[Dataset entries]

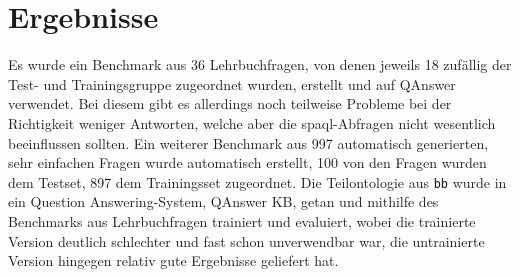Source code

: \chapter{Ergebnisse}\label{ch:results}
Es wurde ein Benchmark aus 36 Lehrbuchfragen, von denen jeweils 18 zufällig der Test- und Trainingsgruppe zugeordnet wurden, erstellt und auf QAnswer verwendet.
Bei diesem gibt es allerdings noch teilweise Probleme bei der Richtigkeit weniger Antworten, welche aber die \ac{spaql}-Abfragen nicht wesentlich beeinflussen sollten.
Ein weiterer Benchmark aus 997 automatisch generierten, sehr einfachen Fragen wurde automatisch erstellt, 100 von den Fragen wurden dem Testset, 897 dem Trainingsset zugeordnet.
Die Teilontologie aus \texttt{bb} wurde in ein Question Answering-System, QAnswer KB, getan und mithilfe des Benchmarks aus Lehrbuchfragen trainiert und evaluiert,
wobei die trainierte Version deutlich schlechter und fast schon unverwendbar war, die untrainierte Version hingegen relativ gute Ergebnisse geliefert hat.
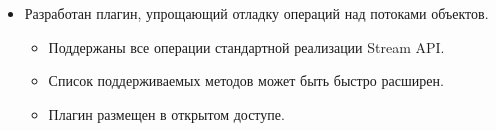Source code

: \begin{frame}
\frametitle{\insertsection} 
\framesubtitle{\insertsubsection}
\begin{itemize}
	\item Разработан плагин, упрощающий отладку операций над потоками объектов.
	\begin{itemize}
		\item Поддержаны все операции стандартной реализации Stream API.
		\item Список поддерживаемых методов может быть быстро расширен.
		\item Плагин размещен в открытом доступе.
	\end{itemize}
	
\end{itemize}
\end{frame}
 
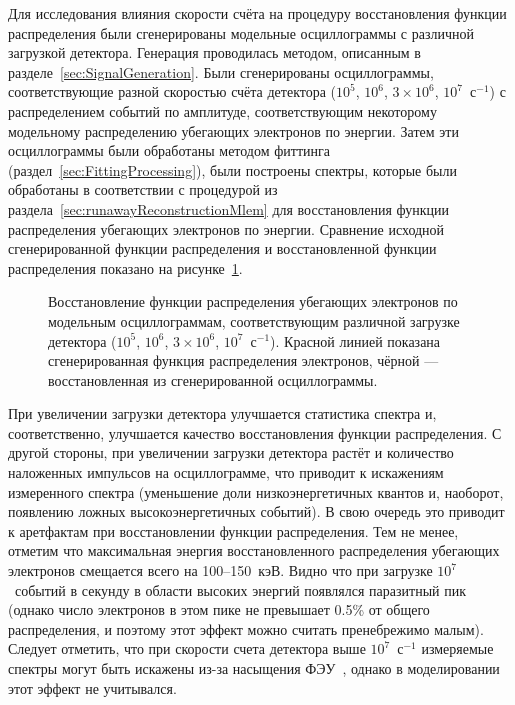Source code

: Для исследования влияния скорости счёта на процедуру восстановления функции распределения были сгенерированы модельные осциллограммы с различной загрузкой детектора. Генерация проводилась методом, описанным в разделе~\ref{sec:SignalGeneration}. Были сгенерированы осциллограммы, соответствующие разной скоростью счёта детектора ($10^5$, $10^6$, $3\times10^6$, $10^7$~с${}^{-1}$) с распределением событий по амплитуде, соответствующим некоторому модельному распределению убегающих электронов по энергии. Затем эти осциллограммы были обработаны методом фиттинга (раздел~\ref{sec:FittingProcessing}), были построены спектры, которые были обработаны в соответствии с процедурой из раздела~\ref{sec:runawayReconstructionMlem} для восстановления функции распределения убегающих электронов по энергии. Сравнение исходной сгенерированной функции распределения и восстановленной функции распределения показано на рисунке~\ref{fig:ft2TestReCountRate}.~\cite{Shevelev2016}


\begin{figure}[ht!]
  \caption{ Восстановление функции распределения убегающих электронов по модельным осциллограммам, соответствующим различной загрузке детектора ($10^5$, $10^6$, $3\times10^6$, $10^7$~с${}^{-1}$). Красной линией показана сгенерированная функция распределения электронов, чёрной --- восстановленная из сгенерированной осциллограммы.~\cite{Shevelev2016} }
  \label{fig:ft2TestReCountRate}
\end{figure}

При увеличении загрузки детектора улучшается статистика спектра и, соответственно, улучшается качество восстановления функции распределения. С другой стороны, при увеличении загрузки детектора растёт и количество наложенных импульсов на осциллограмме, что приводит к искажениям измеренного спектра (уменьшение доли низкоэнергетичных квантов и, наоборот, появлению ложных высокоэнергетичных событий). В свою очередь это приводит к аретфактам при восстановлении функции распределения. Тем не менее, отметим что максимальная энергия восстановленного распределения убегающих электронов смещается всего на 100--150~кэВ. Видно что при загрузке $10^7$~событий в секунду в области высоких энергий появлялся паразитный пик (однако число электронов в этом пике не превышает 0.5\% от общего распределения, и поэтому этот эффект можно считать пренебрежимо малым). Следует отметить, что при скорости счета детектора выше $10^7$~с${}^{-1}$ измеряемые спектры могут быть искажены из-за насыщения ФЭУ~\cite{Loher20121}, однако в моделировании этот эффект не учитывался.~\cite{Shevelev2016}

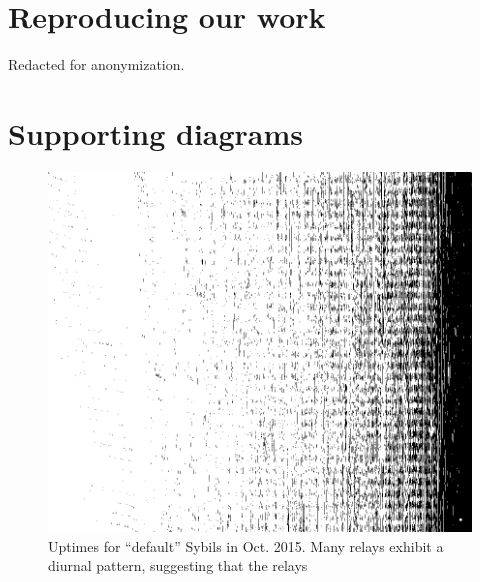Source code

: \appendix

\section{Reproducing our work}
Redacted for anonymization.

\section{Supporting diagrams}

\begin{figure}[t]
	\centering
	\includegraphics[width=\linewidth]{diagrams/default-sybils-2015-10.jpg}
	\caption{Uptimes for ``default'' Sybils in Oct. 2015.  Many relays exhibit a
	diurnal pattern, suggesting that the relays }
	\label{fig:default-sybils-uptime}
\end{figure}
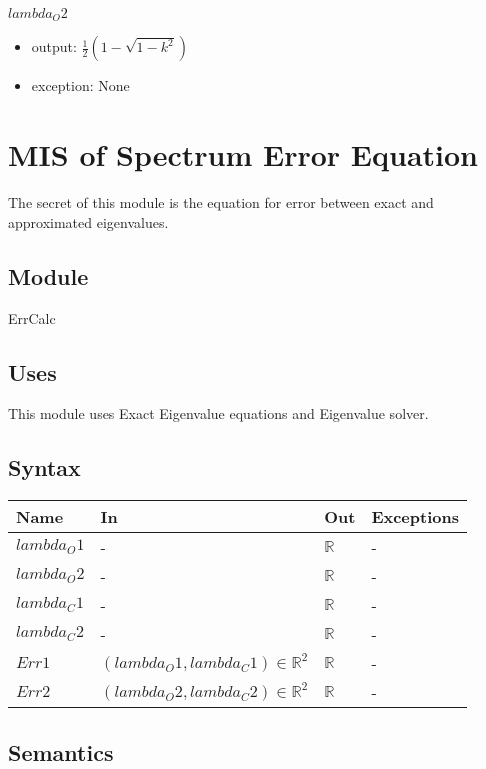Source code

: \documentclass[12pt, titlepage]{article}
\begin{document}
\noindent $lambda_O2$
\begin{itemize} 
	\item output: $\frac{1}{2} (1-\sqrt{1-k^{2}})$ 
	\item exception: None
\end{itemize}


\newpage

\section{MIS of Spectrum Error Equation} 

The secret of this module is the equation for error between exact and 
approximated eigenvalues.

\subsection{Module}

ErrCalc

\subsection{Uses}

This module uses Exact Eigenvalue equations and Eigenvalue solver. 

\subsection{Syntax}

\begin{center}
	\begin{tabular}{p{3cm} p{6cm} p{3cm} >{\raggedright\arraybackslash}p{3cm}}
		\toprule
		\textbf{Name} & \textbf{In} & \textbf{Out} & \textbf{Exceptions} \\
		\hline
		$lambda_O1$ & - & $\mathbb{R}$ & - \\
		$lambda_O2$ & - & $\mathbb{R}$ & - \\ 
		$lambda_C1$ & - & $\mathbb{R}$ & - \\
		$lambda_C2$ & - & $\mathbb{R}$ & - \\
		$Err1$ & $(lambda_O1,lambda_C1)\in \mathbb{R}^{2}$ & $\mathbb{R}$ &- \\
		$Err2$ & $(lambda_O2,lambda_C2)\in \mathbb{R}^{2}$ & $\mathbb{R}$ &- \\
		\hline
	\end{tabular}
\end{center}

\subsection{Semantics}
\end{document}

[EXERCISE OBJECTIVE]
The line with "Die Teilontologie aus" ends the range, and the first line of the data begins it; repeat exactly those lines and nothing more, omitting pictures.

[OUTPUT]
Source code

: \chapter{Ergebnisse}\label{ch:results}
Es wurde ein Benchmark aus 36 Lehrbuchfragen, von denen jeweils 18 zufällig der Test- und Trainingsgruppe zugeordnet wurden, erstellt und auf QAnswer verwendet.
Bei diesem gibt es allerdings noch teilweise Probleme bei der Richtigkeit weniger Antworten, welche aber die \ac{spaql}-Abfragen nicht wesentlich beeinflussen sollten.
Ein weiterer Benchmark aus 997 automatisch generierten, sehr einfachen Fragen wurde automatisch erstellt, 100 von den Fragen wurden dem Testset, 897 dem Trainingsset zugeordnet.
Die Teilontologie aus \texttt{bb} wurde in ein Question Answering-System, QAnswer KB, getan und mithilfe des Benchmarks aus Lehrbuchfragen trainiert und evaluiert,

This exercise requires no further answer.